9 See Temple v. Wean United, Inc. (1977), 50 Ohio St.2d 317,327, 364 N.E.2d 267.

10 See Dresher v. Burt, 75 Ohio St.3d 280, 292-293, 1996-Ohio-107,662 N.E.2d 264.

11 See id. See, also, Civ.R. 56(E); Vahila v. Hall, 77 Ohio St.3d 421,429, 1997-Ohio-259, 674 N.E.2d 1164.

12 See Turner v. Turner, 67 Ohio St.3d 337, 339, 1993-Ohio-176,617 N.E.2d 1123, quoting Anderson v. Liberty Lobby, Inc. (1986),477 U.S. 242, 248, 106 S.Ct. 2505.

13 See id., quoting Anderson v. Liberty Lobby, Inc.477 U.S. at 251-252, 106 S.Ct. 2505.

14 See Grafton v. Ohio Edison Co., 77 Ohio St.3d 102, 105,1996-Ohio-336, 671 N.E.2d 241.

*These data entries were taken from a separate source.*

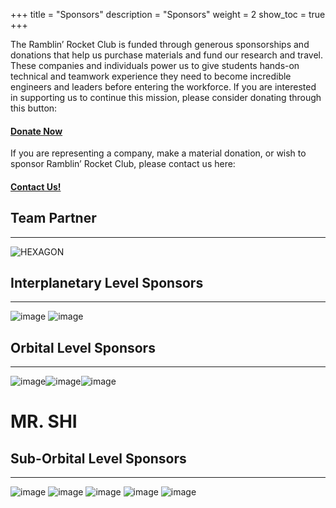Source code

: +++
title = "Sponsors"
description = "Sponsors"
weight = 2
show_toc = true
+++




The Ramblin’ Rocket Club is funded through generous sponsorships and donations that help us purchase materials and fund our research and travel. These companies and individuals power us to give students hands-on technical and teamwork experience they need to become incredible engineers and leaders before entering the workforce. If you are interested in supporting us to continue this mission, please consider donating through this button:

#### [**Donate Now**](https://www.youtube.com/watch?v=xvFZjo5PgG0)

If you are representing a company, make a material donation, or wish to sponsor Ramblin’ Rocket Club, please contact us here:

#### [**Contact Us!**](ramblinrocketclub@gmail.com)


## **Team Partner** 
---
![HEXAGON](https://user-images.githubusercontent.com/116322179/198417955-f17ac361-68df-4a44-9075-0f2138269ed1.jpeg)

## **Interplanetary Level Sponsors**
---
![image](https://user-images.githubusercontent.com/116322179/198418053-d9a26b7c-6406-440d-a89e-bfe60599158b.png)
![image](https://user-images.githubusercontent.com/116322179/198418178-e45ff716-9100-4311-b34e-90a4c0a512ad.png)



## **Orbital Level Sponsors**
---
![image](https://user-images.githubusercontent.com/116322179/198418332-a49f00c8-ea4d-4761-80f6-c352c1fe63f8.png)![image](https://user-images.githubusercontent.com/116322179/198418588-bbe3715b-7f8e-4397-97af-b7bc403a102f.png)![image](https://user-images.githubusercontent.com/116322179/198419345-90835990-7477-4fe5-84e9-00970126cbef.png)


# **MR. SHI**


## **Sub-Orbital Level Sponsors**
---
![image](https://user-images.githubusercontent.com/116322179/198418676-0a3de07d-23ba-4df8-b5d2-b33dbe6b6fd3.png)
![image](https://user-images.githubusercontent.com/116322179/198418705-d6e60765-8b8c-4f1e-9304-d21a40e440c1.png)
![image](https://user-images.githubusercontent.com/116322179/198418734-4000741b-ea36-4fdc-a56b-6dad9e997421.png)
![image](https://user-images.githubusercontent.com/116322179/198418783-3c9f7744-6b78-402e-a9e3-2cf49d00391f.png)
![image](https://user-images.githubusercontent.com/116322179/198419182-0759cf46-e8b0-4c0a-a92a-cf404ffc737e.png)



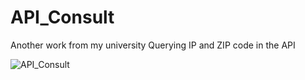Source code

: # API_Consult

Another work from my university
Querying IP and ZIP code in the API

![API_Consult](https://github.com/zodisantos/API_Consult/assets/115734082/388888ec-fd94-4272-8ebb-916fdd52913a)
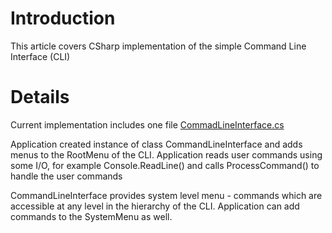# Introduction #

This article covers CSharp implementation of the simple Command Line Interface (CLI)


# Details #

Current implementation includes one file
[CommadLineInterface.cs](http://code.google.com/p/larytet-master/source/browse/trunk/JQuant/CommadLineInterface.cs)

Application created instance of class CommandLineInterface and adds menus to the RootMenu of the CLI.
Application reads user commands using some I/O, for example Console.ReadLine() and calls ProcessCommand() to handle the user commands

CommandLineInterface provides system level menu - commands which are accessible at any level in the hierarchy of the CLI. Application can add commands to the SystemMenu as well.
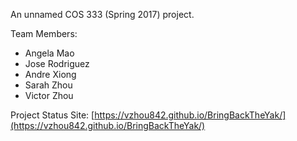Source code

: An unnamed COS 333 (Spring 2017) project.

Team Members:
- Angela Mao
- Jose Rodriguez
- Andre Xiong
- Sarah Zhou
- Victor Zhou

Project Status Site: [https://vzhou842.github.io/BringBackTheYak/](https://vzhou842.github.io/BringBackTheYak/)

15 See Wing v. Anchor Media, Ltd. of Texas (1991), 59 Ohio St.3d 108,111, 570 N.E.2d 1095, Dresher v. Burt, 75 Ohio St.3d 280, 292-293,1996-Ohio-107, 662 N.E.2d 264.

16 See Hollowell v. Society Bank Trust (1992),78 Ohio App.3d 574, 581, 605 N.E.2d 954.

17 See Ormet Primary Aluminum Corp. v. Employers Ins. of Wausau (2000), 88 Ohio St.3d 292, 300, 2000-Ohio-330, 725 N.E.2d 646, citingHarless v. Willis Day Warehousing Co. (1978), 54 Ohio St.2d 64, 66,375 N.E.2d 46.